*** Opening Source data ***

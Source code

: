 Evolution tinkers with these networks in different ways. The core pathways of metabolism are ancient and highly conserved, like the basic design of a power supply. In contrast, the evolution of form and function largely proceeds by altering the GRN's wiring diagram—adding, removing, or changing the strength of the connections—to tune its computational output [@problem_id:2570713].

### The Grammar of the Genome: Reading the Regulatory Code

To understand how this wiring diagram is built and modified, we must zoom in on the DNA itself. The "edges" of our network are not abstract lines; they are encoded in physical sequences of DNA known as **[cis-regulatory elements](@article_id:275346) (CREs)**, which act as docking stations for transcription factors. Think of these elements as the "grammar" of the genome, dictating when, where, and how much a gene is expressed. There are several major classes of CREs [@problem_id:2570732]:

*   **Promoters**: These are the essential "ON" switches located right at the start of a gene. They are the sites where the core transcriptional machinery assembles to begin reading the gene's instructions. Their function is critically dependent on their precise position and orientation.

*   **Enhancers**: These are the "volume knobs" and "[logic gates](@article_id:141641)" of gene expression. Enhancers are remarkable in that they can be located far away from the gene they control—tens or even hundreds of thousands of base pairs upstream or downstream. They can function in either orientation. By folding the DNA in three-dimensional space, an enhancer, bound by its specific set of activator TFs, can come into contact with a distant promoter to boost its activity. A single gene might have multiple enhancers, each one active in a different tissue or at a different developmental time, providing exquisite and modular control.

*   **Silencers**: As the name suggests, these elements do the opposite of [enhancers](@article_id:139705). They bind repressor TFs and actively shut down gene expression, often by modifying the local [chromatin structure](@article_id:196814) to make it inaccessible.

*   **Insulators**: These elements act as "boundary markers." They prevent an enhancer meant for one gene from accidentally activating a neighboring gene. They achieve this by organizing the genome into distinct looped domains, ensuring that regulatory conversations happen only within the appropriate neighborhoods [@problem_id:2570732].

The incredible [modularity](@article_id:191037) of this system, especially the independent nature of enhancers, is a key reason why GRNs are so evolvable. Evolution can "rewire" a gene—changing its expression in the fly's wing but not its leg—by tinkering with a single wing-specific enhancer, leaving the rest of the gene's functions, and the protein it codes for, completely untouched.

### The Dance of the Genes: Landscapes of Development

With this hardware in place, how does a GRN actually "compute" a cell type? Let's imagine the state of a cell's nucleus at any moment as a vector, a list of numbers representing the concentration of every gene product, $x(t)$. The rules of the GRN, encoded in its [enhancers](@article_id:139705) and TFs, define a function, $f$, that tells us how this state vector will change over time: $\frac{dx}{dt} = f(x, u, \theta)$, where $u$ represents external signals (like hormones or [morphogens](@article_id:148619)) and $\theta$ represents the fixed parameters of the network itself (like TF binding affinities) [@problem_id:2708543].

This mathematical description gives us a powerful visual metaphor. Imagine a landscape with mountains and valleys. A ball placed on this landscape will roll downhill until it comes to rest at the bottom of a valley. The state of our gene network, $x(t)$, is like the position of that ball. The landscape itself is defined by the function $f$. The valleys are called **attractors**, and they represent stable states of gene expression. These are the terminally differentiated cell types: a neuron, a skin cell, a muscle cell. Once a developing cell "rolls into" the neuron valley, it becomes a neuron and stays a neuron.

*** Closing Source data ***

- Required action
Return the line that contains "The incredible [modularity](@article_id:191037)" along with every line after it through the end of the entries, exactly, adding nothing.

- Response to the task
The incredible [modularity](@article_id:191037) of this system, especially the independent nature of enhancers, is a key reason why GRNs are so evolvable. Evolution can "rewire" a gene—changing its expression in the fly's wing but not its leg—by tinkering with a single wing-specific enhancer, leaving the rest of the gene's functions, and the protein it codes for, completely untouched.

### The Dance of the Genes: Landscapes of Development

With this hardware in place, how does a GRN actually "compute" a cell type? Let's imagine the state of a cell's nucleus at any moment as a vector, a list of numbers representing the concentration of every gene product, $x(t)$. The rules of the GRN, encoded in its [enhancers](@article_id:139705) and TFs, define a function, $f$, that tells us how this state vector will change over time: $\frac{dx}{dt} = f(x, u, \theta)$, where $u$ represents external signals (like hormones or [morphogens](@article_id:148619)) and $\theta$ represents the fixed parameters of the network itself (like TF binding affinities) [@problem_id:2708543].

This mathematical description gives us a powerful visual metaphor. Imagine a landscape with mountains and valleys. A ball placed on this landscape will roll downhill until it comes to rest at the bottom of a valley. The state of our gene network, $x(t)$, is like the position of that ball. The landscape itself is defined by the function $f$. The valleys are called **attractors**, and they represent stable states of gene expression. These are the terminally differentiated cell types: a neuron, a skin cell, a muscle cell. Once a developing cell "rolls into" the neuron valley, it becomes a neuron and stays a neuron.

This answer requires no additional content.